Marx’s theories can be interpreted through many different lenses – philosophical and historical, and economic. He believed that society would inevitably divide itself into two classes in a capitalist system – the business owners and the workers. The workers would produce the material goods and conduct all the labour, while the owners would reap all the financial and social benefits. Marx’s analysis centred around the social cost of giving up the value and ownership of one’s own labour to the owners. He further explored what that would ultimately mean for society and the purpose of life for those working as the means of production in factories and other outfits. He would often explore and analyse what would drive the workers if they did not own their labour. Behavioural economics attempts to, among other things, determine whether the economic theory of profit maximisation and capitalist gains are overall indicative of what people do or want. In many ways, Marx argues against profit maximisation and the capitalist economic system and believes in many socialist ideas and principles that seek to return the benefits and fruits of labour to the individual.
In his opinion, the ideal scenario does not seek to maximise a behavioural economic system that promotes maximum profit and productivity but instead empowers the worker and returns control of their lives to them.
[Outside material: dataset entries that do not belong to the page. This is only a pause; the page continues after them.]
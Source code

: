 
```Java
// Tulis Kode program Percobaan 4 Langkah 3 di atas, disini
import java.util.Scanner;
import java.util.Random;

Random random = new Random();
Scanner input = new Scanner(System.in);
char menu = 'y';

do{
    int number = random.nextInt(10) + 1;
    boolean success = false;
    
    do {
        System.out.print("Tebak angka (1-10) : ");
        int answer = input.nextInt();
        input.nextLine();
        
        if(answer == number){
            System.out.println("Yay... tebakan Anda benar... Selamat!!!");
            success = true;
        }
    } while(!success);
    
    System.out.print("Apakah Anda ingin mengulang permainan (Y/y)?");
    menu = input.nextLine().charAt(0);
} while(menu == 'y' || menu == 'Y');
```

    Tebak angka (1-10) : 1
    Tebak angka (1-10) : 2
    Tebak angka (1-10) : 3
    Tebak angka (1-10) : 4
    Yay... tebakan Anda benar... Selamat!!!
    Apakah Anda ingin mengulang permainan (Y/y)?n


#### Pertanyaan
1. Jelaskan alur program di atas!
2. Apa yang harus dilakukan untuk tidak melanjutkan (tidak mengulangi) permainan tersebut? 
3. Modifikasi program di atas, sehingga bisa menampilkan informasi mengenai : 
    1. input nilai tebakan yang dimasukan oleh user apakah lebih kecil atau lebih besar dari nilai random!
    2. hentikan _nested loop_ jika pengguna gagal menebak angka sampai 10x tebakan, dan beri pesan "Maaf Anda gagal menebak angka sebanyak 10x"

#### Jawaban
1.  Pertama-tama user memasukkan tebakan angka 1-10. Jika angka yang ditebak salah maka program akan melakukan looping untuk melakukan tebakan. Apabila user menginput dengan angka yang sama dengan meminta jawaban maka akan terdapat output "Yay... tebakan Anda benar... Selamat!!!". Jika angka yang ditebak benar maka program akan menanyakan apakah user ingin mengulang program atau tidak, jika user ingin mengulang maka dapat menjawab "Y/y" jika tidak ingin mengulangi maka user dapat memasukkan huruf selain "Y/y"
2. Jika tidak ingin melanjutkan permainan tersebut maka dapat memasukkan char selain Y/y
He believed that capital allocation created the social-economic system in which we live our lives. Also, he proposed that allowing a massive distribution of capital that was skewered to one end of society could define how society is constructed. Society would end up with a negative social system and behaviours. Ultimately, Marx’s theories were just that – theories. Every attempt at applying it led to corruption, misallocation of resources and collapse of the nation that tried it, as Marx had designed the perfect system for the ideal species, which sadly humans failed to be – he was unable to account for the personal ambition and greed that plagues all humans, and so his ideas could never be used entirely. However, some of the values can and have been revolutionary in growing the economy, and so Marx was still a key economic figure in that sense.